▶ What to produce
Go through the records below and copy out every line that contains the word "verboseInvoke".

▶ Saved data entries
☆ ☆ ☆ ☆ ☆ ☆ ☆

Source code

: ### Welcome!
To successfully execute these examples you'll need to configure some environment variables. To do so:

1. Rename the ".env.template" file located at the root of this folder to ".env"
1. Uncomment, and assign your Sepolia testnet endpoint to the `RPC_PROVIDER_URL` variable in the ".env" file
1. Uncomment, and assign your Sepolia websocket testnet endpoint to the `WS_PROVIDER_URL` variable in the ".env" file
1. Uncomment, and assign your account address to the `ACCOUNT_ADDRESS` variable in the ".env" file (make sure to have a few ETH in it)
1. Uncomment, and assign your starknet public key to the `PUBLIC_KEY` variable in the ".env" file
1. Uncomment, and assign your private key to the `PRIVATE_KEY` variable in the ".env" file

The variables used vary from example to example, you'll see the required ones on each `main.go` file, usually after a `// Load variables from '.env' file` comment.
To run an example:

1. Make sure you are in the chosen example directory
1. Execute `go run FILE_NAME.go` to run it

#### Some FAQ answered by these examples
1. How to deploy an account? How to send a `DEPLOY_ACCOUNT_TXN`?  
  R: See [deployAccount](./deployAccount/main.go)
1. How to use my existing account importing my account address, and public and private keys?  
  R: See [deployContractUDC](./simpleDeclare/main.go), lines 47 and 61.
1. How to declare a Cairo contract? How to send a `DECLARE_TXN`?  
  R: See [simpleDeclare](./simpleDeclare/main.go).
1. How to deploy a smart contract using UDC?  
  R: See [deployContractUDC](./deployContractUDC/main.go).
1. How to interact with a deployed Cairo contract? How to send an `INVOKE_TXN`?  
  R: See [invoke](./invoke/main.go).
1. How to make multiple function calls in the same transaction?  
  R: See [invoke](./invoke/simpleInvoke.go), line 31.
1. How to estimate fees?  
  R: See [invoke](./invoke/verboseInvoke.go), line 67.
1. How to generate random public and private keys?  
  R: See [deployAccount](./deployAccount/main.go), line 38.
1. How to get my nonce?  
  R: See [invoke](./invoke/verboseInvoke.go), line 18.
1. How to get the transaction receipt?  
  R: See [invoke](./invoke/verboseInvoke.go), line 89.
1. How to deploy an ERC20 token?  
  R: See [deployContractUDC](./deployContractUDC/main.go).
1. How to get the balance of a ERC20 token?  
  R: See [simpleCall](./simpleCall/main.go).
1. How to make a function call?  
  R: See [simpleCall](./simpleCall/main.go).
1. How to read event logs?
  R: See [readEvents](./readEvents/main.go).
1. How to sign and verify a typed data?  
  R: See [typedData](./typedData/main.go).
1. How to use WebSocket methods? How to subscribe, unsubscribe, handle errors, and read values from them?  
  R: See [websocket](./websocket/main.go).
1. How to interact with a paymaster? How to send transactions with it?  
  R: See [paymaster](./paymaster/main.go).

☆ ☆ ☆ ☆ ☆ ☆ ☆

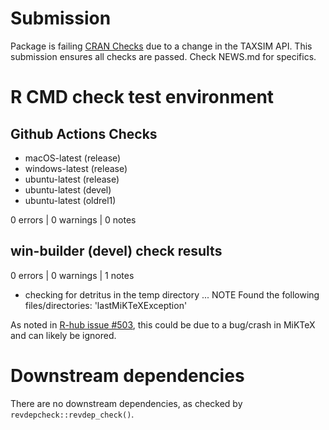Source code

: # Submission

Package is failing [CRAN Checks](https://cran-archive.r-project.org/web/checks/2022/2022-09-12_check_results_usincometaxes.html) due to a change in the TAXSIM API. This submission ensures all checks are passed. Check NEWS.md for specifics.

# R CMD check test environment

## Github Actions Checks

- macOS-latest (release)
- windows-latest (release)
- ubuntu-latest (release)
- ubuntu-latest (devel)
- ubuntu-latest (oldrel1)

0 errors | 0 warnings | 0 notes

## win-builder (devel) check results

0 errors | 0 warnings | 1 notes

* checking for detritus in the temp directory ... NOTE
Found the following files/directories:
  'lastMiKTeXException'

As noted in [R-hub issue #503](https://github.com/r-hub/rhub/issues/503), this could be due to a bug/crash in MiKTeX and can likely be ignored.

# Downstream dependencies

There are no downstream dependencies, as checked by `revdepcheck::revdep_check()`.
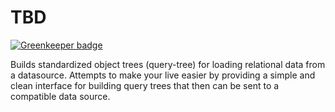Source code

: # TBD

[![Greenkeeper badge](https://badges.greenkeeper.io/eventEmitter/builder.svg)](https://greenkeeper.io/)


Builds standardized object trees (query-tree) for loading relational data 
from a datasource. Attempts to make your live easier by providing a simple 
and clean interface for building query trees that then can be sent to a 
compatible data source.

☆ ☆ ☆ ☆ ☆ ☆ ☆

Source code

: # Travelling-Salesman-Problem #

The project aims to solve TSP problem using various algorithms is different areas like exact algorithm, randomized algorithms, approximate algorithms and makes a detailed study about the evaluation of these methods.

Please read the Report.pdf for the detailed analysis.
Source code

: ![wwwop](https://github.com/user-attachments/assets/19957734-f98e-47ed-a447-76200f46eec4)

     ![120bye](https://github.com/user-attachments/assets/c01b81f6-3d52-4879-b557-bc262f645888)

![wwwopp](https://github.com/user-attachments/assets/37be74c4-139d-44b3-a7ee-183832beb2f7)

☆ ☆ ☆ ☆ ☆ ☆ ☆

▶ Answer space
  R: See [invoke](./invoke/verboseInvoke.go), line 67.
  R: See [invoke](./invoke/verboseInvoke.go), line 18.
  R: See [invoke](./invoke/verboseInvoke.go), line 89.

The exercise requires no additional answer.